* Task brief *
In the entries below, find each line where the word "Social" appears and give only the total count of such lines.

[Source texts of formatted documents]
>>>
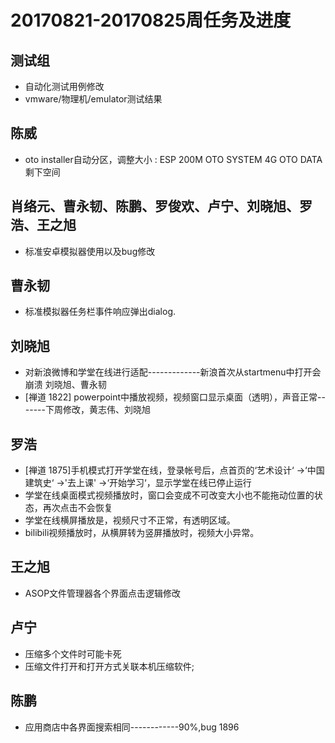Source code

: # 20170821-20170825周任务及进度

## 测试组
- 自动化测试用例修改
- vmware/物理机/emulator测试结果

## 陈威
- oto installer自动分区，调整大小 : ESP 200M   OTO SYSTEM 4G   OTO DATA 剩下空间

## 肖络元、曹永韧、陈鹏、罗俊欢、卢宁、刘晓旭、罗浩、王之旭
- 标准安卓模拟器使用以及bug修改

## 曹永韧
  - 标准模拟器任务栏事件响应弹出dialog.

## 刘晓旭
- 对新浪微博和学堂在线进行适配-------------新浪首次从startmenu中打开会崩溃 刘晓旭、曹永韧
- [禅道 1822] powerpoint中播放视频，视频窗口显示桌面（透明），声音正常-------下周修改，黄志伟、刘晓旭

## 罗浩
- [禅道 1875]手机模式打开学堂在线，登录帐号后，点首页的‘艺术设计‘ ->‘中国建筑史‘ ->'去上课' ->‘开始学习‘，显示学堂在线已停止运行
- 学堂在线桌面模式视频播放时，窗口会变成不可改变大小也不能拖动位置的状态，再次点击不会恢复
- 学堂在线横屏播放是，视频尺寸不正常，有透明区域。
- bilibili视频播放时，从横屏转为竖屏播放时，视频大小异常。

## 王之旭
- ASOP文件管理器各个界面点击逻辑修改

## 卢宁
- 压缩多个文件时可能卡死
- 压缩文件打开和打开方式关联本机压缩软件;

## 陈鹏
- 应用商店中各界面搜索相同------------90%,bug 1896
<<<
>>>
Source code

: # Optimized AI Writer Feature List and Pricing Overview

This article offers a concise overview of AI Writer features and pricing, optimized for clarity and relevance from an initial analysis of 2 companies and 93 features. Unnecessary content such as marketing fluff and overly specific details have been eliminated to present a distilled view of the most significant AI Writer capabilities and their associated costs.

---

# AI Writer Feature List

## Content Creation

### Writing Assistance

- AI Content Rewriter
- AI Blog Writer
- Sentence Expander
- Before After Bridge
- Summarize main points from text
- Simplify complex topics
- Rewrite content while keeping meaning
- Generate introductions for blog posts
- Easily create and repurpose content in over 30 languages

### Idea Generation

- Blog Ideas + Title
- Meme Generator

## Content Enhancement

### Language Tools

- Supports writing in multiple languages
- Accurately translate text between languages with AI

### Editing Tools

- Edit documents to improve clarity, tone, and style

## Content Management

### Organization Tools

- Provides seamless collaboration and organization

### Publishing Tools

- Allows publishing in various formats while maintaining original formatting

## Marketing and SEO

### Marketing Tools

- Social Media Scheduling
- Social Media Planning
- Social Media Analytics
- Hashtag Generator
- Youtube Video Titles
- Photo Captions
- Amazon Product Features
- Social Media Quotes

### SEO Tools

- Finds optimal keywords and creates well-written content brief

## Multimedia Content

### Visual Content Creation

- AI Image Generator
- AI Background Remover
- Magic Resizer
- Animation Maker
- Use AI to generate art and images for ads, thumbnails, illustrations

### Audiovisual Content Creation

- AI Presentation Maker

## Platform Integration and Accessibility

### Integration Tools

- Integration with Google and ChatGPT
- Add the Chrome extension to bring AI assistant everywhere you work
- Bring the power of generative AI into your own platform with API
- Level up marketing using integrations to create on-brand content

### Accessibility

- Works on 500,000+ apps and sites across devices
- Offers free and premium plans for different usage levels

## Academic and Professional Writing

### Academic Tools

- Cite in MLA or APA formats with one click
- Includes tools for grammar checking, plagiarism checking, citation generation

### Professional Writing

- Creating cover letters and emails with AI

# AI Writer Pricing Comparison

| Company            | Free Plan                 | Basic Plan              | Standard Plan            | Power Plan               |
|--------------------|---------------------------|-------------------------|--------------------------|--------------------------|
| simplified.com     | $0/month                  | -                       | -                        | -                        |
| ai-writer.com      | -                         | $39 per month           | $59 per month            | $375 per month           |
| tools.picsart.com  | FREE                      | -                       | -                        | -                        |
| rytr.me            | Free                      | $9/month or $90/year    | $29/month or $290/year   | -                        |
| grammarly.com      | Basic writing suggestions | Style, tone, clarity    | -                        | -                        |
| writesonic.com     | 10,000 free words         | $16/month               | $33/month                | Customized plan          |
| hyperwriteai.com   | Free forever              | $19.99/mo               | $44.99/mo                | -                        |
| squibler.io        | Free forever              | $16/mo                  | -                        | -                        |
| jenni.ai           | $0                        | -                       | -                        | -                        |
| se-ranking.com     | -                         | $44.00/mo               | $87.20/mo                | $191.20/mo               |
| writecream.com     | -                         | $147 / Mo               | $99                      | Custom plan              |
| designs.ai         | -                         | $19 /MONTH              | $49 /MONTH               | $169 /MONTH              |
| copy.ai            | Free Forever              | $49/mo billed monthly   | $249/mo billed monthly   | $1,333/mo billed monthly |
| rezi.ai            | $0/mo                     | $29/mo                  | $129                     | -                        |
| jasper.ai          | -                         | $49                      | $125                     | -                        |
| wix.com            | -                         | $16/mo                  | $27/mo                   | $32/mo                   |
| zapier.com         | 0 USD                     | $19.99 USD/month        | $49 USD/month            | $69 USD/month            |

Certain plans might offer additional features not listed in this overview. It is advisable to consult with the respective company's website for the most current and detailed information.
<<<
* Result *
4